:: Excerpted records ::

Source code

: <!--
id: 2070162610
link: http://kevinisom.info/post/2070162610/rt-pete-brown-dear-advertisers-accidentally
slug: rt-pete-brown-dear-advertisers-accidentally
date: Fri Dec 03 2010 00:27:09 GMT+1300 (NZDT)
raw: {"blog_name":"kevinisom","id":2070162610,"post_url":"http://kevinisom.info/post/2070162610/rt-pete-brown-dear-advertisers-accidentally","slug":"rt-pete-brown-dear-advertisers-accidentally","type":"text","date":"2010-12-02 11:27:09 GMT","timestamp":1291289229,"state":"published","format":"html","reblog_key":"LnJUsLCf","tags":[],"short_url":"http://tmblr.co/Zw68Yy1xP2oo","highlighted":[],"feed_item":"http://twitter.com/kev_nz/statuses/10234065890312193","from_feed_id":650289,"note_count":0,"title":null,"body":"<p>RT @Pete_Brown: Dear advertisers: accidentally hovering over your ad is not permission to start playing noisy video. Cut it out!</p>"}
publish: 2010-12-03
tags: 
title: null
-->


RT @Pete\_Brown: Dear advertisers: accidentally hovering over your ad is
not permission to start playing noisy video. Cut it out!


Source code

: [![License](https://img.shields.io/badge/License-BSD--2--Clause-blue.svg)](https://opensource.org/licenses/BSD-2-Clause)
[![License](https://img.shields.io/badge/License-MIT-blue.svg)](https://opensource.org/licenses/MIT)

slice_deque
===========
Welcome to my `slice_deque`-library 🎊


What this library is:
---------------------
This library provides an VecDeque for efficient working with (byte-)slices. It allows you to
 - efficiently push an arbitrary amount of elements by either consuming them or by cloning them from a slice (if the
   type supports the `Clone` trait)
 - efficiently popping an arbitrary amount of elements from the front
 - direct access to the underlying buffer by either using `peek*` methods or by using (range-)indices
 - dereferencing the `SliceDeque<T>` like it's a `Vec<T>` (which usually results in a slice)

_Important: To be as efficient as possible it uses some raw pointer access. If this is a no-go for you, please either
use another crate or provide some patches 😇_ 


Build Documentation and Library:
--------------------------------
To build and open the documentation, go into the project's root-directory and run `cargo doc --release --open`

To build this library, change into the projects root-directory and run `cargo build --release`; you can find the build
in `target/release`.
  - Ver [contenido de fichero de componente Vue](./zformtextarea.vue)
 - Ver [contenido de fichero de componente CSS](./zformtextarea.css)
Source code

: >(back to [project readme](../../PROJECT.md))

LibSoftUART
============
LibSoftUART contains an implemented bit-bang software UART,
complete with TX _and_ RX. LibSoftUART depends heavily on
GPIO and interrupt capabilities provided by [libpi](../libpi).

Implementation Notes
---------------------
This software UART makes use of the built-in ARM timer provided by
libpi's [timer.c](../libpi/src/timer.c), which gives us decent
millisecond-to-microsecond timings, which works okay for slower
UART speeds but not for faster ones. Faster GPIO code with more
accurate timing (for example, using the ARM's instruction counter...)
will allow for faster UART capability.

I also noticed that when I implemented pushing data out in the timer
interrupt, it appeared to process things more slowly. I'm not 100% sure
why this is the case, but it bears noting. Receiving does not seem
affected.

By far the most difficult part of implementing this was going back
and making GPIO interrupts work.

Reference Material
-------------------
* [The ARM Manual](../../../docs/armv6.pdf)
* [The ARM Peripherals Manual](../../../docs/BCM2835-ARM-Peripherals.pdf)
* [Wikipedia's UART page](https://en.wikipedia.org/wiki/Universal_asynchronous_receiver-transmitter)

:::

§ What the task asks:
Retype the entries shown above. Keep every word exactly as it is.

§ Result of this task:
Source code

: <!--
id: 2070162610
link: http://kevinisom.info/post/2070162610/rt-pete-brown-dear-advertisers-accidentally
slug: rt-pete-brown-dear-advertisers-accidentally
date: Fri Dec 03 2010 00:27:09 GMT+1300 (NZDT)
raw: {"blog_name":"kevinisom","id":2070162610,"post_url":"http://kevinisom.info/post/2070162610/rt-pete-brown-dear-advertisers-accidentally","slug":"rt-pete-brown-dear-advertisers-accidentally","type":"text","date":"2010-12-02 11:27:09 GMT","timestamp":1291289229,"state":"published","format":"html","reblog_key":"LnJUsLCf","tags":[],"short_url":"http://tmblr.co/Zw68Yy1xP2oo","highlighted":[],"feed_item":"http://twitter.com/kev_nz/statuses/10234065890312193","from_feed_id":650289,"note_count":0,"title":null,"body":"<p>RT @Pete_Brown: Dear advertisers: accidentally hovering over your ad is not permission to start playing noisy video. Cut it out!</p>"}
publish: 2010-12-03
tags: 
title: null
-->


RT @Pete\_Brown: Dear advertisers: accidentally hovering over your ad is
not permission to start playing noisy video. Cut it out!


Source code

: [![License](https://img.shields.io/badge/License-BSD--2--Clause-blue.svg)](https://opensource.org/licenses/BSD-2-Clause)
[![License](https://img.shields.io/badge/License-MIT-blue.svg)](https://opensource.org/licenses/MIT)

slice_deque
===========
Welcome to my `slice_deque`-library 🎊


What this library is:
---------------------
This library provides an VecDeque for efficient working with (byte-)slices. It allows you to
 - efficiently push an arbitrary amount of elements by either consuming them or by cloning them from a slice (if the
   type supports the `Clone` trait)
 - efficiently popping an arbitrary amount of elements from the front
 - direct access to the underlying buffer by either using `peek*` methods or by using (range-)indices
 - dereferencing the `SliceDeque<T>` like it's a `Vec<T>` (which usually results in a slice)

_Important: To be as efficient as possible it uses some raw pointer access. If this is a no-go for you, please either
use another crate or provide some patches 😇_ 


Build Documentation and Library:
--------------------------------
To build and open the documentation, go into the project's root-directory and run `cargo doc --release --open`

To build this library, change into the projects root-directory and run `cargo build --release`; you can find the build
in `target/release`.
  - Ver [contenido de fichero de componente Vue](./zformtextarea.vue)
 - Ver [contenido de fichero de componente CSS](./zformtextarea.css)
Source code

: >(back to [project readme](../../PROJECT.md))

LibSoftUART
============
LibSoftUART contains an implemented bit-bang software UART,
complete with TX _and_ RX. LibSoftUART depends heavily on
GPIO and interrupt capabilities provided by [libpi](../libpi).

Implementation Notes
---------------------
This software UART makes use of the built-in ARM timer provided by
libpi's [timer.c](../libpi/src/timer.c), which gives us decent
millisecond-to-microsecond timings, which works okay for slower
UART speeds but not for faster ones. Faster GPIO code with more
accurate timing (for example, using the ARM's instruction counter...)
will allow for faster UART capability.

I also noticed that when I implemented pushing data out in the timer
interrupt, it appeared to process things more slowly. I'm not 100% sure
why this is the case, but it bears noting. Receiving does not seem
affected.

By far the most difficult part of implementing this was going back
and making GPIO interrupts work.

Reference Material
-------------------
* [The ARM Manual](../../../docs/armv6.pdf)
* [The ARM Peripherals Manual](../../../docs/BCM2835-ARM-Peripherals.pdf)
* [Wikipedia's UART page](https://en.wikipedia.org/wiki/Universal_asynchronous_receiver-transmitter)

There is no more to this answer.